The FIFA Corruption Crisis Is Only Getting Worse
An ongoing investigation is revealing the almost unimaginable scope of FIFA's corruption
Just as the names of key characters in Homer’s epic poems rarely appeared without an attached epithet—swift-footed Achilles, gray-eyed Athena—so too should the acronym for soccer’s governing body always be presented as corrupt FIFA. There’s no argument from corrupt FIFA itself, whose lawyers even wrote in court documents filed in the U.S. last year, “FIFA has become notable for the defendants’ bribery and corruption, not its many good works.”

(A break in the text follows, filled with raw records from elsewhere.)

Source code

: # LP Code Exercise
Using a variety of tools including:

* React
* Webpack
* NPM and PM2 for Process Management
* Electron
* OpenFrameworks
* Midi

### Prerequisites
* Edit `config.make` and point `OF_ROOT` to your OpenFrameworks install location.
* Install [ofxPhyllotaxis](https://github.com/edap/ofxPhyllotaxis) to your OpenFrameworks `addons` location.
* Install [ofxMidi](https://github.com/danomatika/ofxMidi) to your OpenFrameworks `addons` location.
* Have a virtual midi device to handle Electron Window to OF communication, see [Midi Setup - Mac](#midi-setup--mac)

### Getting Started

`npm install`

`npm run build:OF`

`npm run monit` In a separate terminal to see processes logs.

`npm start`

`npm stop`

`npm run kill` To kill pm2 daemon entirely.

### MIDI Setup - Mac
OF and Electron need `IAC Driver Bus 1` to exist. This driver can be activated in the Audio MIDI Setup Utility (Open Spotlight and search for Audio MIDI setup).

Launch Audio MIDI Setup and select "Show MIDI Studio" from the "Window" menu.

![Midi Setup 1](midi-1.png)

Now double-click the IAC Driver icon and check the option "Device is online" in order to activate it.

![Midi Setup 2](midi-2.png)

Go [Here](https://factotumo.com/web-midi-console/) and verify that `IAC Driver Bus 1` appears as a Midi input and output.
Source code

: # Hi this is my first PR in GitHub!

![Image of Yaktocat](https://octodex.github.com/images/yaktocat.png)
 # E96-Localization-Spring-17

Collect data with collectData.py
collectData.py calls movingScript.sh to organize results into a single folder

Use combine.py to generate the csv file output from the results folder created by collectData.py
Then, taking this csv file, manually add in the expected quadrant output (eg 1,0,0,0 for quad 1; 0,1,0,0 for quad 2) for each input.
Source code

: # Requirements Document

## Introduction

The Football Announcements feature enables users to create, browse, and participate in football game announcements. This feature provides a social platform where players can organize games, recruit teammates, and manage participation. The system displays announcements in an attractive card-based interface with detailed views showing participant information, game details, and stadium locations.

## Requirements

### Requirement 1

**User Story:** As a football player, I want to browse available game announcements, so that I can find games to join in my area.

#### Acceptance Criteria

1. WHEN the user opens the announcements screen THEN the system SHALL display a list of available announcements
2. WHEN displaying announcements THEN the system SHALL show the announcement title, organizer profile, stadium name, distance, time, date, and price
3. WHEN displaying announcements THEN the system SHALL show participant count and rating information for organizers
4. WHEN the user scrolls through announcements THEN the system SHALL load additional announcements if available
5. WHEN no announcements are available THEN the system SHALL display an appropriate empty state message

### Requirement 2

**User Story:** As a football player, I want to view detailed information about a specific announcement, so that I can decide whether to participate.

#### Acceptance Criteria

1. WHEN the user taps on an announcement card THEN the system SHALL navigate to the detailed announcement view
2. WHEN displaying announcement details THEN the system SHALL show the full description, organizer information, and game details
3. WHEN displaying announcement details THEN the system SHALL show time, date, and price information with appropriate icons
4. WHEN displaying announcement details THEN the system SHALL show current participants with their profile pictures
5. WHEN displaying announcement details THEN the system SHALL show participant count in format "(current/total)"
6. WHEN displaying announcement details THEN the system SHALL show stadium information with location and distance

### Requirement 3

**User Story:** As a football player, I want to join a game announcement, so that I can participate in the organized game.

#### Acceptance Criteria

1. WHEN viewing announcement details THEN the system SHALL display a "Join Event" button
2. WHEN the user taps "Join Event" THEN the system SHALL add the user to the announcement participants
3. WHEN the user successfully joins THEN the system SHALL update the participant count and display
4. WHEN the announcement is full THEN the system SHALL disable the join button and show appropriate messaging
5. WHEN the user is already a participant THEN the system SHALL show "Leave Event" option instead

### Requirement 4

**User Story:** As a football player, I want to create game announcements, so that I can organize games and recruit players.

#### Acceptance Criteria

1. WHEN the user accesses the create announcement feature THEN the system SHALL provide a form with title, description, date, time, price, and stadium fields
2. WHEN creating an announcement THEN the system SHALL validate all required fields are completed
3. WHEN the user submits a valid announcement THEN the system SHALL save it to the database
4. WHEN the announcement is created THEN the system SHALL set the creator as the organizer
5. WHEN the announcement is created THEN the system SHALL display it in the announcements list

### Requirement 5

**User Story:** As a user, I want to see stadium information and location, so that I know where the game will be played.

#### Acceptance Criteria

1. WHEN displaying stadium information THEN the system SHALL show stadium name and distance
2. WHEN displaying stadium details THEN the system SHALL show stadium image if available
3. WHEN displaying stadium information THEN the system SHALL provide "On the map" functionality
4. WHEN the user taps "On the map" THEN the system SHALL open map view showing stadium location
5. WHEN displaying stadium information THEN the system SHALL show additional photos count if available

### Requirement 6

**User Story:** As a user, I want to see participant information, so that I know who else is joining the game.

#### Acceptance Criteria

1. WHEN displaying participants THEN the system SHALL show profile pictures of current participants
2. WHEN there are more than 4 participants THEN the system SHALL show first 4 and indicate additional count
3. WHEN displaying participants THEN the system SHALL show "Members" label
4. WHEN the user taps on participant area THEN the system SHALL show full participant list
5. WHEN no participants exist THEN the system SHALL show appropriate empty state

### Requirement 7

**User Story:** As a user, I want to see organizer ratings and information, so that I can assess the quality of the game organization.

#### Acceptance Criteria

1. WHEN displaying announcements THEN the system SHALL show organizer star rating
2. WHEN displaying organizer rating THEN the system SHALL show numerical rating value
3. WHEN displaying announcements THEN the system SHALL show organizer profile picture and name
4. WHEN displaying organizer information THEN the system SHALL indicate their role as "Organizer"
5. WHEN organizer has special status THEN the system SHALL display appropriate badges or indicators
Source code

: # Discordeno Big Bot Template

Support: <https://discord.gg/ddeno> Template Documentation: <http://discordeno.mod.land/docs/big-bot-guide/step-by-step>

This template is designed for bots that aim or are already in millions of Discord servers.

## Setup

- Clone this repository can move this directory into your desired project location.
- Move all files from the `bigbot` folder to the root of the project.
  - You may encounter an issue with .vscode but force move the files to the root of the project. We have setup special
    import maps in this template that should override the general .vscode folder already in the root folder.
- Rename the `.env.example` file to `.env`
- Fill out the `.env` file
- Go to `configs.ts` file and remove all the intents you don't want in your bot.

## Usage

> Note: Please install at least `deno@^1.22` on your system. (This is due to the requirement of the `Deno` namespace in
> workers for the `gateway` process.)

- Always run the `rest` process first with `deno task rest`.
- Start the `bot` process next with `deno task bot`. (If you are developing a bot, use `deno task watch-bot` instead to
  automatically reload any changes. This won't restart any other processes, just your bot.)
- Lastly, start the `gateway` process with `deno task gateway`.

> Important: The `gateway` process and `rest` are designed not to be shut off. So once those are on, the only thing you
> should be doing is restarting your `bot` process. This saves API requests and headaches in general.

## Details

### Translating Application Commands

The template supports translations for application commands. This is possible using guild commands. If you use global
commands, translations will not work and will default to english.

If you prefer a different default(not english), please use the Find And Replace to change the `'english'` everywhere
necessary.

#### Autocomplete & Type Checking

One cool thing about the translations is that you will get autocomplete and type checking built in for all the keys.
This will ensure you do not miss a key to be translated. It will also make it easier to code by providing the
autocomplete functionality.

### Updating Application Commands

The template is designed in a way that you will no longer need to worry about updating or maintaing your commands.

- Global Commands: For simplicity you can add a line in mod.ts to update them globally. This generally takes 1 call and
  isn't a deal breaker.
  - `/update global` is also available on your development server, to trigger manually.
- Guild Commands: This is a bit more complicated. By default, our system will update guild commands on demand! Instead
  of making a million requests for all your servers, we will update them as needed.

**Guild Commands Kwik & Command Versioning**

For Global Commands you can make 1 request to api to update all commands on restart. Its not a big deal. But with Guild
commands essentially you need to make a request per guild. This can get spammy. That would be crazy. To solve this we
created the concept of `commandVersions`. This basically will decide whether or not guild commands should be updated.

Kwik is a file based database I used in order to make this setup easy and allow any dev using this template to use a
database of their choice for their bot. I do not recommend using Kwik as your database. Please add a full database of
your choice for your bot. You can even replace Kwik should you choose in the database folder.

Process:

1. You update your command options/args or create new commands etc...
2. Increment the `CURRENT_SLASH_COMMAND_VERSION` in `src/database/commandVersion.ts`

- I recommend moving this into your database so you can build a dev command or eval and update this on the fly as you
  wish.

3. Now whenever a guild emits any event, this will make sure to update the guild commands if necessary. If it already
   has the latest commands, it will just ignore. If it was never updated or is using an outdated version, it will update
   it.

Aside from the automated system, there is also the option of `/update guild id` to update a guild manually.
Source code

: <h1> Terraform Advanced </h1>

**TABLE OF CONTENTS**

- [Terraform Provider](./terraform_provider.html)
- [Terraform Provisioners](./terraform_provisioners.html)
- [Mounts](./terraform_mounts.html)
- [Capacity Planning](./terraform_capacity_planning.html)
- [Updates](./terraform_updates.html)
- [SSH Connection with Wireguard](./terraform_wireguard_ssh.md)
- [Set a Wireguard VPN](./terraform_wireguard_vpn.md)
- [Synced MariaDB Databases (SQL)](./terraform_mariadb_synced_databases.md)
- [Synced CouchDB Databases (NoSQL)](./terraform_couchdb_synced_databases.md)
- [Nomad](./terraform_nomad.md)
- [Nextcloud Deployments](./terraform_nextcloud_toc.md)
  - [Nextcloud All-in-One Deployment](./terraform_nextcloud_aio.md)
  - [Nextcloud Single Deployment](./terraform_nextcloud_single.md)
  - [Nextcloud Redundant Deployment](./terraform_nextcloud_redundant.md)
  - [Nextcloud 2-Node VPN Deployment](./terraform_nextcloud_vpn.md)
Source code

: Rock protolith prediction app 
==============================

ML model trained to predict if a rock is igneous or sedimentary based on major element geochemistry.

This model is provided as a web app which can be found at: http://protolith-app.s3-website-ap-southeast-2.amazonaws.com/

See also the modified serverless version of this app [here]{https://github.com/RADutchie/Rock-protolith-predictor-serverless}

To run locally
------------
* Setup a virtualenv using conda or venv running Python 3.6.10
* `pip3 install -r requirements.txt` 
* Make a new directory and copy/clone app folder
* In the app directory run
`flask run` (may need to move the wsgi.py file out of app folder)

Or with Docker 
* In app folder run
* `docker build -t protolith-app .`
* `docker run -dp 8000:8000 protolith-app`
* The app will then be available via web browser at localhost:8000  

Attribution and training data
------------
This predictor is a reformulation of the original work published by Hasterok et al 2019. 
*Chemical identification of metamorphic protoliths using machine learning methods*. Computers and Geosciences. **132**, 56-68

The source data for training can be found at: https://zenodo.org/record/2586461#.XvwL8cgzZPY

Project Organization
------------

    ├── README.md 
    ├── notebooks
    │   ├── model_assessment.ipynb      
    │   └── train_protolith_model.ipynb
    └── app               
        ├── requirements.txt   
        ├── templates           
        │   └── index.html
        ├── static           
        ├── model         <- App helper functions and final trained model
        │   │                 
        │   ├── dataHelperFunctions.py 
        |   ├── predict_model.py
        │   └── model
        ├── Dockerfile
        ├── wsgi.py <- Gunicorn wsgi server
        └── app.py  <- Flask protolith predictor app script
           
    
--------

The latest development in the multi-year, multi-continent scandal snaring dozens of top soccer executives is all too appropriate: Richard Lai, a member of corrupt FIFA’s audit and compliance committee, pleaded guilty to wire fraud conspiracy charges related to his receiving nearly $1 million in bribes, as well as facilitated the bribery of other officials.
“The defendant abused the trust placed in him as a soccer official in order to line his own pockets, and now he will be held to account,” Bridget M. Rohde, Acting United States Attorney for the Eastern District of New York, said in a statement. “The defendant’s breach of trust was particularly significant given his position as a member of the FIFA Audit and Compliance committee, which must play an important and independent role if corruption within FIFA is to be eliminated.”
Lai, an American citizen, has been president of the Guam Football Association since 2001 and a member of the Asian Football Confederation Executive Committee since 2007.
“‘Coach’ was code for payment, for me personally,” Lai said in court, per BuzzFeed. “I never used those funds to pay for a coach for Guam … I kept it for myself and never told anyone.”
The three key implications of this prosecution are that the gigantic investigation into corrupt FIFA very much remains active and ongoing; that the scandal is truly global; and that even those charged with keeping corrupt FIFA clean are corrupt themselves.
BuzzFeed noted that no new defendant had been charged since March 2016. The U.S. Department of Justice had first indicted 14 soccer officials and corporate executives in May 2015, and another 16 in December 2015.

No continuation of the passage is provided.